WHAT TO WORK ON: The records that follow are to be printed exactly, with no images.

DATA RECORDS:
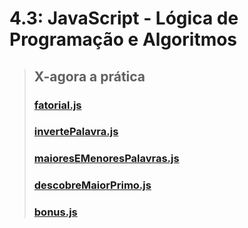 # 4.3: JavaScript - Lógica de Programação e Algoritmos

> ## X-agora a prática
> 
> ### [fatorial.js](X-agora-a-pratica/fatorial.js)
> 
> ### [invertePalavra.js](X-agora-a-pratica/invertePalavra.js)
> 
> ### [maioresEMenoresPalavras.js](X-agora-a-pratica/maioresEMenoresPalavras.js.js)
> 
> ### [descobreMaiorPrimo.js](X-agora-a-pratica/descobreMaiorPrimo.js)
> 
> ### [bonus.js](X-agora-a-pratica/bonus.)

THE ANSWER:
 # 4.3: JavaScript - Lógica de Programação e Algoritmos

> ## X-agora a prática
> 
> ### [fatorial.js](X-agora-a-pratica/fatorial.js)
> 
> ### [invertePalavra.js](X-agora-a-pratica/invertePalavra.js)
> 
> ### [maioresEMenoresPalavras.js](X-agora-a-pratica/maioresEMenoresPalavras.js.js)
> 
> ### [descobreMaiorPrimo.js](X-agora-a-pratica/descobreMaiorPrimo.js)
> 
> ### [bonus.js](X-agora-a-pratica/bonus.)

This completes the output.